### TASK
Going through the data below, copy out each line where the word "Pages" shows up.

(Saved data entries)
-.-.-
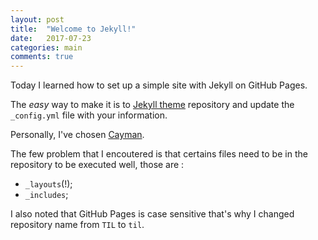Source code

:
 ```yaml
---
layout: post
title:  "Welcome to Jekyll!"
date:   2017-07-23
categories: main
comments: true
---
```


Today I learned how to set up a simple site with Jekyll on GitHub Pages.

The _easy_ way to make it is to [Jekyll theme](https://jekyll-themes.com) repository and update the `_config.yml` file with your information.

Personally, I've chosen [Cayman](https://jekyll-themes.com/cayman/).

The few problem that I encoutered is that certains files need to be in the repository to be executed well, those are :

- `_layouts`(!);
- `_includes`;

I also noted that GitHub Pages is case sensitive that's why I changed repository name from `TIL` to `til`.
-.-.-
### RESULT BELOW
Today I learned how to set up a simple site with Jekyll on GitHub Pages.
I also noted that GitHub Pages is case sensitive that's why I changed repository name from `TIL` to `til`.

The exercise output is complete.